Untargeted Metabolic Profiling
In contrast, the challenge of untargeted metabolic profiling comes from the complexity of biofluids, which are composed of a wide range of metabolites that need to be identified. Thus, a comprehensive database is imperative to improve the identification of metabolites in order to characterize the metabolic pathways they take part in. Identification with version 2.0 of the Orbitrap GC-MS HRAM Metabolomics Library is based on searching acquired metabolites’ accurate mass spectra and RIs against the library. Typically, on a mass acquired on the Orbitrap only a small variation in the fourth decimal place is seen as compared to the theoretical mass of the library hit, which can considerably increase confidence in each metabolite identification. In addition, retention indexing in the library is extremely useful to differentiate geometrical isomers or confirm metabolites when their mass spectra are quite similar.
Automated Metabolite Identification
Fully automated peak detection, deconvolution, and library search against reference spectra can be achieved using TraceFinder Deconvolution software coupled with the Orbitrap GC-MS HRAM Metabolomics Library. It is highly sensitive and selective software for peak deconvolution and identification.
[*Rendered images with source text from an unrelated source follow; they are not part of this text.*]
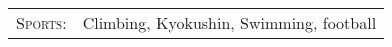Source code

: 
\begin{tabular}{rl}
    \textsc{Sports:} & Climbing, Kyokushin,  Swimming, football \\
\end{tabular}
\\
As we all know, mass spectral match alone is sometimes insufficient for identification. This is especially true for isomeric identification, thus RI matching is a typical way for confirmation. The TraceFinder deconvolution software automatically calculates RI values for unknowns and matches them with library values. Also, a column polarity of each RI value will be pulled from the library for unambiguous comparison.
A total score is used to rank the library hit that includes weighting from the search index score (SI) and the high resolution filtering (HRF) score that is developed for HRAM data. The higher the total score, the more confident the identification. All ions are annotated in an extracted ion overlay window and can be added into a user-created compound database. Spectra for new metabolites can also be easily added into user-created libraries using the software.
A high-quality and well-curated GC-MS library is an essential tool to decrease workload and increase confident identifications for bench-chemists. More and more critical metabolites that likely would have been missed in the past due to lack of reference spectra can be confidently identified using GC-Orbitrap with its high-quality HRAM Metabolomics Library, which continues to be developed to facilitate both targeted and non-targeted metabolic profiling.